• _WORK ORDER_: Where the word "comunidades" occurs in a line of the listing, please copy the line.

• _MATERIAL SUPPLIED_:
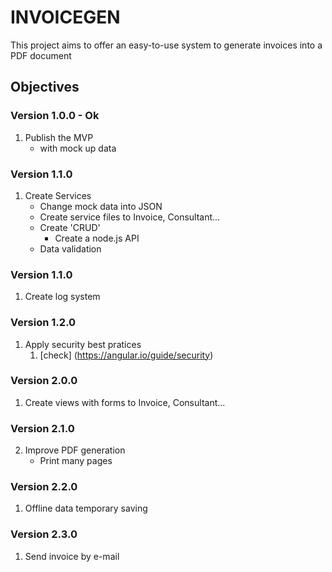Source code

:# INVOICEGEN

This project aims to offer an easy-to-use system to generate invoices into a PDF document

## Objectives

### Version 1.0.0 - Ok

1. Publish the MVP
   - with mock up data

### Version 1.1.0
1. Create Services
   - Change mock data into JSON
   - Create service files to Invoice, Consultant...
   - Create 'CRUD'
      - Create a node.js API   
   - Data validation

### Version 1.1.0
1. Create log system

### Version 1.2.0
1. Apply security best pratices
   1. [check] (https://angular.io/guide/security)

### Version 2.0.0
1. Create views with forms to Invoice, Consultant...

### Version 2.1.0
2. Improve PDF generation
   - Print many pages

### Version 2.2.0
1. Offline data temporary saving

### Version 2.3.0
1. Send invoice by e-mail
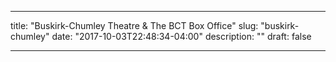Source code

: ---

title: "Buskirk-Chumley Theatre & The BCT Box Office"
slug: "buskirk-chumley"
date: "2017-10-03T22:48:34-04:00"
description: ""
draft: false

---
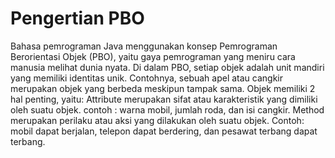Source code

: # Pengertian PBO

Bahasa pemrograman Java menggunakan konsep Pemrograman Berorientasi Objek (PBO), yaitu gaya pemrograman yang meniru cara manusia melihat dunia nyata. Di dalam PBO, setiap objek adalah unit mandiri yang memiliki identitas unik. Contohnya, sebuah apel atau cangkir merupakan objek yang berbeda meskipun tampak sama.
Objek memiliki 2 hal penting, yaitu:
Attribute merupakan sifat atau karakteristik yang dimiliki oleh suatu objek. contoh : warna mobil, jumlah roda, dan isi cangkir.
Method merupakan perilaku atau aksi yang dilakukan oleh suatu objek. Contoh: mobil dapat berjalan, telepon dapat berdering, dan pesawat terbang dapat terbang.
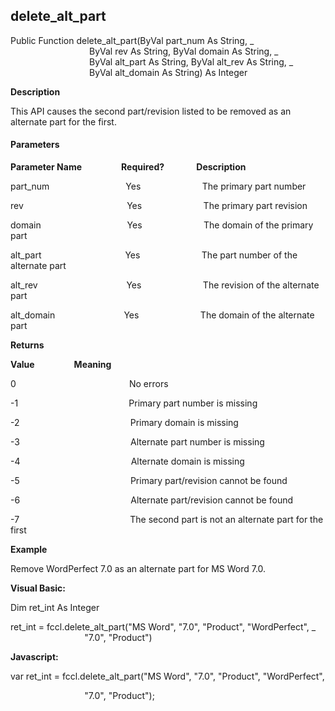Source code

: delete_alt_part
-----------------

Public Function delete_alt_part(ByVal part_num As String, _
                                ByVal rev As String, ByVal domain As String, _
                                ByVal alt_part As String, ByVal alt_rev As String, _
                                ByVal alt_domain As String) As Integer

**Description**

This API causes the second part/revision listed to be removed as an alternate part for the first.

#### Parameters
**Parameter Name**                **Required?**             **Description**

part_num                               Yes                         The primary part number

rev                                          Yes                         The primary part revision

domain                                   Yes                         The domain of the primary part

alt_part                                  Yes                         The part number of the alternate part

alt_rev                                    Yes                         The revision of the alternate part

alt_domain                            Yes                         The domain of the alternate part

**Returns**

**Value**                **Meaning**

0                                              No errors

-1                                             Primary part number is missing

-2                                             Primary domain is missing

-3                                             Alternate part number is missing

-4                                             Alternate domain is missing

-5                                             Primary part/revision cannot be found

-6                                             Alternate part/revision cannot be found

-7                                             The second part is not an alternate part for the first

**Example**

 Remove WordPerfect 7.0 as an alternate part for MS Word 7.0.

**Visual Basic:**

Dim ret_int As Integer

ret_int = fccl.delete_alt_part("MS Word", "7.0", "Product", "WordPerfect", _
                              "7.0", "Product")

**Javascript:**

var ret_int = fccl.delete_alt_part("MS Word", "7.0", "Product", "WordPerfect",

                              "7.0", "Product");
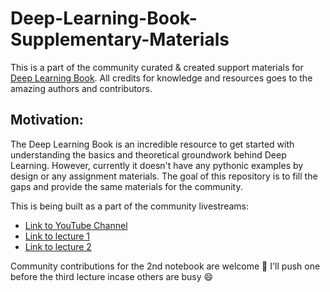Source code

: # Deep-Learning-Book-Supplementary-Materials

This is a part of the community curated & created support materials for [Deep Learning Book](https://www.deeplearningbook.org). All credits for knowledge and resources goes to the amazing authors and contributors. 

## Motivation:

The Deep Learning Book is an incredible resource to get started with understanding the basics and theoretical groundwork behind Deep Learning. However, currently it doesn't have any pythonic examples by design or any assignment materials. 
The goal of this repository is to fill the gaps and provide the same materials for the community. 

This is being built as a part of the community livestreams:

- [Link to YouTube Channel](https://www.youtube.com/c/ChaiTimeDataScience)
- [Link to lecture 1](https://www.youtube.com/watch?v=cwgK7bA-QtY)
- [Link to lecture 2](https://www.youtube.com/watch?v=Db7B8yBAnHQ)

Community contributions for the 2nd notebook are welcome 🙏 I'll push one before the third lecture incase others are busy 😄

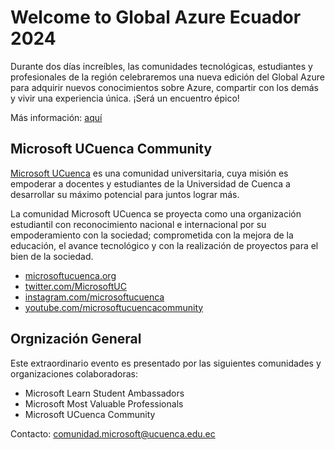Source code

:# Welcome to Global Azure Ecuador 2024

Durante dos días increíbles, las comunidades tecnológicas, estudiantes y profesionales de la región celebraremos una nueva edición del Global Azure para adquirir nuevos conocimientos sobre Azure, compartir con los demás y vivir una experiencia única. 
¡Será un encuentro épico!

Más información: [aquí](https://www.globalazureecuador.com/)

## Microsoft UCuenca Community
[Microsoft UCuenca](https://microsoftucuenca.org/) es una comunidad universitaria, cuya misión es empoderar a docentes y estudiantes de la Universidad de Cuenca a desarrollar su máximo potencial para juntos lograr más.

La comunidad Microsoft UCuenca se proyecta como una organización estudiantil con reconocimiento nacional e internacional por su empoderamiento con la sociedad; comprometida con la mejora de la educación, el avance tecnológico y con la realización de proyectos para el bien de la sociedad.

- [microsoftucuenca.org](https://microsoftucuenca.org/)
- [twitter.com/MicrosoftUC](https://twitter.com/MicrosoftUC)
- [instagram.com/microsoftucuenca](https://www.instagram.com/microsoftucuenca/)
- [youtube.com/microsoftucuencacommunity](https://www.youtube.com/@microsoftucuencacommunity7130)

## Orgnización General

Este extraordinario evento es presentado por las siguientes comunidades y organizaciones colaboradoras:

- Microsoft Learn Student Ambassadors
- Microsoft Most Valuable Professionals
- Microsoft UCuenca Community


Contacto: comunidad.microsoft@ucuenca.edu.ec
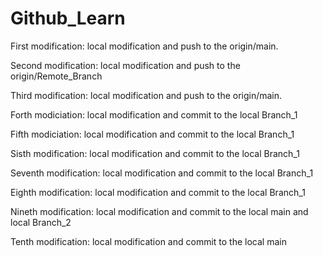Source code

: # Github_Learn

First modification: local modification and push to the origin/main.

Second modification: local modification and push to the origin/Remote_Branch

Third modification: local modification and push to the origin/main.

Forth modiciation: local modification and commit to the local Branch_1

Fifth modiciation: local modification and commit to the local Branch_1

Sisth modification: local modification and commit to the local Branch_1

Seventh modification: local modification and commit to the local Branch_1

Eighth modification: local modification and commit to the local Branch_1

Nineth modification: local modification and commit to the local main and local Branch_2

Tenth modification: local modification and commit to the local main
...
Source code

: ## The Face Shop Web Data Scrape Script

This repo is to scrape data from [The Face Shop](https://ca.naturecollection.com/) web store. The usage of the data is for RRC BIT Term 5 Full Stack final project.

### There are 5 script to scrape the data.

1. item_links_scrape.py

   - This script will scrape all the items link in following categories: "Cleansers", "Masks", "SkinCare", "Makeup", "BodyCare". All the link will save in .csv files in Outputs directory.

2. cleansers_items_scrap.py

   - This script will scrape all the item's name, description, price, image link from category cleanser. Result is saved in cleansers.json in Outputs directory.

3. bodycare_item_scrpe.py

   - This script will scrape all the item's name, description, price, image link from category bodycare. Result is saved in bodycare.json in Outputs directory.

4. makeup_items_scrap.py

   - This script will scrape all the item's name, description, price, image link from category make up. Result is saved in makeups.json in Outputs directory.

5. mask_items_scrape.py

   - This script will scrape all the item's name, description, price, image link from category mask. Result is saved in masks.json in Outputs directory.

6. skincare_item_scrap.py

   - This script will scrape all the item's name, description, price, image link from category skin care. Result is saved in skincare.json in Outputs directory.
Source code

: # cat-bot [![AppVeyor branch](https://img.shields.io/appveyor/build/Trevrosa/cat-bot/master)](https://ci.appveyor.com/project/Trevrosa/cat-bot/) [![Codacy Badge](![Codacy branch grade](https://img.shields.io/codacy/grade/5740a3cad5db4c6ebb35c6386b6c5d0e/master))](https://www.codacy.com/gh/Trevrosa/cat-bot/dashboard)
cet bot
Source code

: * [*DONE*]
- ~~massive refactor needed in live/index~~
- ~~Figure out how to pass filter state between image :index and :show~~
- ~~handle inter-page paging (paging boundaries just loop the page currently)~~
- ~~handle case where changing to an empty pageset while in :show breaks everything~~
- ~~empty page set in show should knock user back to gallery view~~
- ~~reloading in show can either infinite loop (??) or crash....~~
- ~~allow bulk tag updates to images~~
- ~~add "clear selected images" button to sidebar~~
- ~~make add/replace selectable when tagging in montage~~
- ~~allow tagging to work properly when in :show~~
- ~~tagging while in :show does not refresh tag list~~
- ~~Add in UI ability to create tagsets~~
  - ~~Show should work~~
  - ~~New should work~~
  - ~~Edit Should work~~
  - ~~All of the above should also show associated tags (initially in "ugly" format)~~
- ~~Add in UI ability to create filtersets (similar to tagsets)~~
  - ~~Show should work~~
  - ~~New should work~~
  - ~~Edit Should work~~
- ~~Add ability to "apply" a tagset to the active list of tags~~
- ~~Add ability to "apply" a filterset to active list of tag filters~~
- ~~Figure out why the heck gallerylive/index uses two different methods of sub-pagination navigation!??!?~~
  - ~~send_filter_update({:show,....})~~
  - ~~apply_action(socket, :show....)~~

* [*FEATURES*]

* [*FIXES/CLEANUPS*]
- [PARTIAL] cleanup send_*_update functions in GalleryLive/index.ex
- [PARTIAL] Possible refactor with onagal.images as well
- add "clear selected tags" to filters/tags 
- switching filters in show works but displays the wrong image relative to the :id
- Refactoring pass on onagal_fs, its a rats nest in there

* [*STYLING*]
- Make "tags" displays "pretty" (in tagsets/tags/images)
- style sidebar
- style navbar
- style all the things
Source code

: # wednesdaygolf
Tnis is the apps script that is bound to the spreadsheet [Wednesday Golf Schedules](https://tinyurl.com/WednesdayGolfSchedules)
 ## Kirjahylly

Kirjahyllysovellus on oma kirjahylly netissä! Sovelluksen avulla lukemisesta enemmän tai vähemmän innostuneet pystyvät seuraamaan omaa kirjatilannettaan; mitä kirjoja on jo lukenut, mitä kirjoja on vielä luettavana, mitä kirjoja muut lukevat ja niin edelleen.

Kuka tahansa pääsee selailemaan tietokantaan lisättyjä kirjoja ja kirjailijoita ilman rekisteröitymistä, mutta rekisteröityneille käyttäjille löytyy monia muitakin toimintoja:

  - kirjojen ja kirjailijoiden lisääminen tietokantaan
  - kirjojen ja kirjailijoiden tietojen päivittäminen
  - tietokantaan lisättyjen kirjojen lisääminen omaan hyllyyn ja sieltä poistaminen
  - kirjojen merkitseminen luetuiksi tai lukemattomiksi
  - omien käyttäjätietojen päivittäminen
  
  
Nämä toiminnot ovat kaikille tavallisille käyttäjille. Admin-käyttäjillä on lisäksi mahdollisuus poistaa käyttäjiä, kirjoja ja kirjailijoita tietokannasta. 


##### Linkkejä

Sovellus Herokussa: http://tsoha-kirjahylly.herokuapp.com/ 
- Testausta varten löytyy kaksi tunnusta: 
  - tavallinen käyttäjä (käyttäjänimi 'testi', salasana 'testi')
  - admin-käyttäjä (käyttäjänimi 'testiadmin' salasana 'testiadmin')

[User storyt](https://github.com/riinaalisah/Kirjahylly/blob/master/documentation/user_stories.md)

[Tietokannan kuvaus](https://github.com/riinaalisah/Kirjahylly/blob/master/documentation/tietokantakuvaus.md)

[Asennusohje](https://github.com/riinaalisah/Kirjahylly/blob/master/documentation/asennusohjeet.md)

• _ANSWER SECTION_:
Durante dos días increíbles, las comunidades tecnológicas, estudiantes y profesionales de la región celebraremos una nueva edición del Global Azure para adquirir nuevos conocimientos sobre Azure, compartir con los demás y vivir una experiencia única. 
Este extraordinario evento es presentado por las siguientes comunidades y organizaciones colaboradoras:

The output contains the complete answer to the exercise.